Mary was the cousin who had taken them in when they had fled to Khayelitsha from the Bantustan of KwaZulu. As for her friend Nora Mceli, she was a
sangoma
, a healer, who had treated him once for a terrible sore throat. Neuman remembered a woman with eyes like an angry ox who, with the aid of a great many concoctions, had finally managed to tear out the ball of fire burning his throat.

“We lost touch after Mary died, but Nora had a son,” Josephina went on. “He was with her at the funeral. Simon. Don't you remember?”

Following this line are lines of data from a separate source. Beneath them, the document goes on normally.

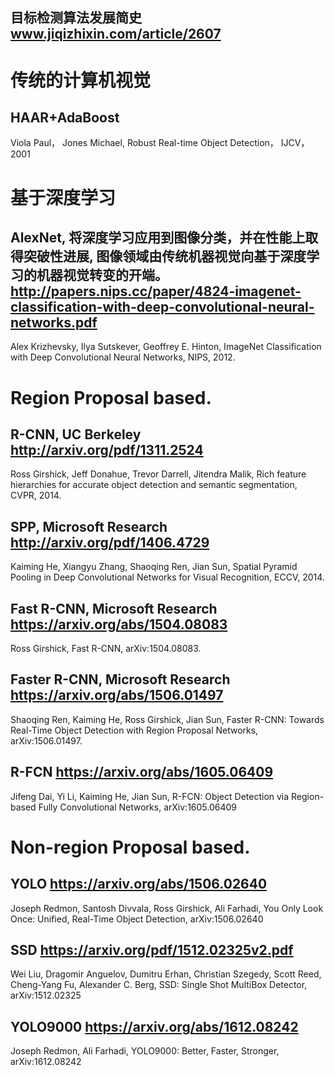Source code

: ## 目标检测算法发展简史 www.jiqizhixin.com/article/2607

# 传统的计算机视觉
## HAAR+AdaBoost
Viola Paul， Jones Michael, Robust Real-time Object Detection， IJCV，2001

# 基于深度学习

## AlexNet, 将深度学习应用到图像分类，并在性能上取得突破性进展, 图像领域由传统机器视觉向基于深度学习的机器视觉转变的开端。http://papers.nips.cc/paper/4824-imagenet-classification-with-deep-convolutional-neural-networks.pdf
Alex Krizhevsky, Ilya Sutskever, Geoffrey E. Hinton, ImageNet Classification with Deep Convolutional Neural Networks, NIPS, 2012.


# Region Proposal based.
## R-CNN, UC Berkeley http://arxiv.org/pdf/1311.2524
Ross Girshick, Jeff Donahue, Trevor Darrell, Jitendra Malik, Rich feature hierarchies for accurate object detection and semantic segmentation, CVPR, 2014.

## SPP, Microsoft Research http://arxiv.org/pdf/1406.4729
Kaiming He, Xiangyu Zhang, Shaoqing Ren, Jian Sun, Spatial Pyramid Pooling in Deep Convolutional Networks for Visual Recognition, ECCV, 2014.

## Fast R-CNN, Microsoft Research https://arxiv.org/abs/1504.08083
Ross Girshick, Fast R-CNN, arXiv:1504.08083.

## Faster R-CNN, Microsoft Research https://arxiv.org/abs/1506.01497
Shaoqing Ren, Kaiming He, Ross Girshick, Jian Sun, Faster R-CNN: Towards Real-Time Object Detection with Region Proposal Networks, arXiv:1506.01497.

## R-FCN https://arxiv.org/abs/1605.06409
Jifeng Dai, Yi Li, Kaiming He, Jian Sun, R-FCN: Object Detection via Region-based Fully Convolutional Networks, 	arXiv:1605.06409

# Non-region Proposal based.

## YOLO  https://arxiv.org/abs/1506.02640
Joseph Redmon, Santosh Divvala, Ross Girshick, Ali Farhadi, You Only Look Once: Unified, Real-Time Object Detection, arXiv:1506.02640

## SSD https://arxiv.org/pdf/1512.02325v2.pdf
Wei Liu, Dragomir Anguelov, Dumitru Erhan, Christian Szegedy, Scott Reed, Cheng-Yang Fu, Alexander C. Berg, SSD: Single Shot MultiBox Detector, arXiv:1512.02325

## YOLO9000 https://arxiv.org/abs/1612.08242
Joseph Redmon, Ali Farhadi, YOLO9000: Better, Faster, Stronger,	arXiv:1612.08242

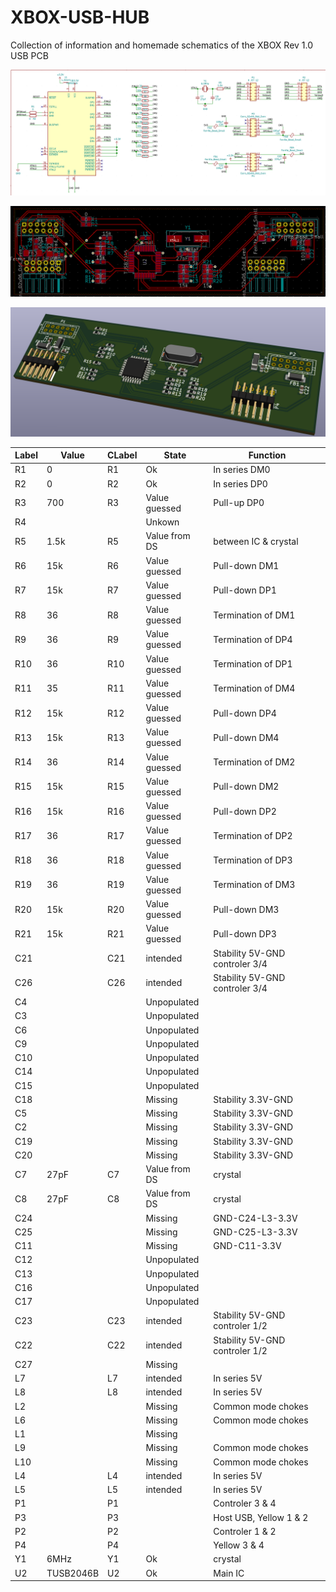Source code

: # XBOX-USB-HUB
Collection of information and homemade schematics of the XBOX Rev 1.0 USB PCB

![Schematics](imgs/schematics.png)

![PCB](imgs/pcb.png)

![Render](imgs/render.png)

| Label  |Value   |CLabel   |State   |Function|
|--------|--------|---------|--------|--------|
|R1|0|R1|Ok|In series DM0|
|R2|0|R2|Ok|In series DP0|
|R3|700|R3|Value guessed|Pull-up DP0|
|R4|||Unkown||
|R5|1.5k|R5|Value from DS|between IC & crystal|
|R6|15k|R6|Value guessed|Pull-down DM1|
|R7|15k|R7|Value guessed|Pull-down DP1|
|R8|36|R8|Value guessed|Termination of DM1|
|R9|36|R9|Value guessed|Termination of DP4|
|R10|36|R10|Value guessed|Termination of DP1|
|R11|35|R11|Value guessed|Termination of DM4|
|R12|15k|R12|Value guessed|Pull-down DP4|
|R13|15k|R13|Value guessed|Pull-down DM4|
|R14|36|R14|Value guessed|Termination of DM2|
|R15|15k|R15|Value guessed|Pull-down DM2|
|R16|15k|R16|Value guessed|Pull-down DP2|
|R17|36|R17|Value guessed|Termination of DP2|
|R18|36|R18|Value guessed|Termination of DP3|
|R19|36|R19|Value guessed|Termination of DM3|
|R20|15k|R20|Value guessed|Pull-down DM3|
|R21|15k|R21|Value guessed|Pull-down DP3|
|C21||C21|intended|Stability 5V-GND controler 3/4|
|C26||C26|intended|Stability 5V-GND controler 3/4|
|C4|||Unpopulated||
|C3|||Unpopulated||
|C6|||Unpopulated||
|C9|||Unpopulated||
|C10|||Unpopulated||
|C14|||Unpopulated||
|C15|||Unpopulated||
|C18|||Missing|Stability 3.3V-GND|
|C5|||Missing|Stability 3.3V-GND|
|C2|||Missing|Stability 3.3V-GND|
|C19|||Missing|Stability 3.3V-GND|
|C20|||Missing|Stability 3.3V-GND|
|C7|27pF|C7|Value from DS|crystal|
|C8|27pF|C8|Value from DS|crystal|
|C24|||Missing|GND-C24-L3-3.3V|
|C25|||Missing|GND-C25-L3-3.3V|
|C11|||Missing|GND-C11-3.3V|
|C12|||Unpopulated||
|C13|||Unpopulated||
|C16|||Unpopulated||
|C17|||Unpopulated||
|C23||C23|intended|Stability 5V-GND controler 1/2|
|C22||C22|intended|Stability 5V-GND controler 1/2|
|C27|||Missing||
|L7||L7|intended|In series 5V|
|L8||L8|intended|In series 5V|
|L2|||Missing|Common mode chokes|
|L6|||Missing|Common mode chokes|
|L1|||Missing||
|L9|||Missing|Common mode chokes|
|L10|||Missing|Common mode chokes|
|L4||L4|intended|In series 5V|
|L5||L5|intended|In series 5V|
|P1||P1||Controler 3 & 4|
|P3||P3||Host USB, Yellow 1 & 2|
|P2||P2||Controler 1 & 2|
|P4||P4||Yellow 3 & 4|
|Y1|6MHz|Y1|Ok|crystal|
|U2|TUSB2046B|U2|Ok|Main IC|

“No. Is that who attacked you—Simon?”

Josephine nodded, almost shamefacedly.

“Does his mother still practice?”

“I don't know,” she said. “Nora and Simon left the township a few months ago, from what I heard. The last time I saw them was at Mary's funeral. Simon must have been nine at the time. A sweet kid, but not in good health. I treated him once at the dispensary. The poor boy had a heart murmur, and suffered from asthma attacks. Not even Nora could do anything. Maybe that's why they left the township. Ali”—here she squeezed his big male hand—“Nora helped us when we needed help. I can't report her son. You do understand that? And besides, to attack an old woman like me, you really must be in a bad way, don't you think?”

“Or a complete coward,” he said, through clenched teeth.

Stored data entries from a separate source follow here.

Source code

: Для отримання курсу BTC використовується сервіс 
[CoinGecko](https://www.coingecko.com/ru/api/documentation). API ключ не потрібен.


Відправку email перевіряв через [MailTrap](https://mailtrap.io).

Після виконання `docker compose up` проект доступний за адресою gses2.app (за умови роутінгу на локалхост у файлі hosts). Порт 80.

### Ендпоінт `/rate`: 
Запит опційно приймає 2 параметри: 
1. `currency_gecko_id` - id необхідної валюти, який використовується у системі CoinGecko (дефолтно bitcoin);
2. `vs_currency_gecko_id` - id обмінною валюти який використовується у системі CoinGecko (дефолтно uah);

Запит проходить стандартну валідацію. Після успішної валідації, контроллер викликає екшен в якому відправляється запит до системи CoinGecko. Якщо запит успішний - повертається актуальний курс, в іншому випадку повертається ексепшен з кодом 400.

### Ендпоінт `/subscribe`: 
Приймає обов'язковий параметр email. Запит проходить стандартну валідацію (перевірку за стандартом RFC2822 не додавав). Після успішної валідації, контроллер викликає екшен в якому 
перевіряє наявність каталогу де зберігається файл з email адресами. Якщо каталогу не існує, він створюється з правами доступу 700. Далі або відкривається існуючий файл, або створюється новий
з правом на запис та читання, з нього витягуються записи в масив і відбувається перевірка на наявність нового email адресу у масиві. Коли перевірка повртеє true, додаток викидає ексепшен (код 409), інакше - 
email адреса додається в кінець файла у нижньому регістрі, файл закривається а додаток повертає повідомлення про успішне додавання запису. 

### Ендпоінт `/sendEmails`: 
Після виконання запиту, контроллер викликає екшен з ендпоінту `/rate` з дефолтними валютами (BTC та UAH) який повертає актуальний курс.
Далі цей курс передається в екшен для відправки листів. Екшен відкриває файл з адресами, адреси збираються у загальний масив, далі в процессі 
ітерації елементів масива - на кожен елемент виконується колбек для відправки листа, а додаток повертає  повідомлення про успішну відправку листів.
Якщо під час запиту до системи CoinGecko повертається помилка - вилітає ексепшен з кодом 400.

Josephina always had excuses for everyone. She'd been listening to too many sermons.

“I'm sure Simon doesn't remember me,” she said gallantly.

“That would surprise me.”

With her rustling white dresses, her size, and her walking stick, Josephina was about as inconspicuous as the northern lights. He saw her cheap trinkets on the night table, her photos of him—she was all he had in this charnel house of a world.

“Was Simon alone when he attacked you?”

“Yes.”

“Does he belong to a gang?”

“So I heard.”

“What did you hear exactly?”

“Just that he was hanging out with other street kids.”

“Where?”

“I don't know. But if he's wandering the streets like they say, something must have happened to his mother.”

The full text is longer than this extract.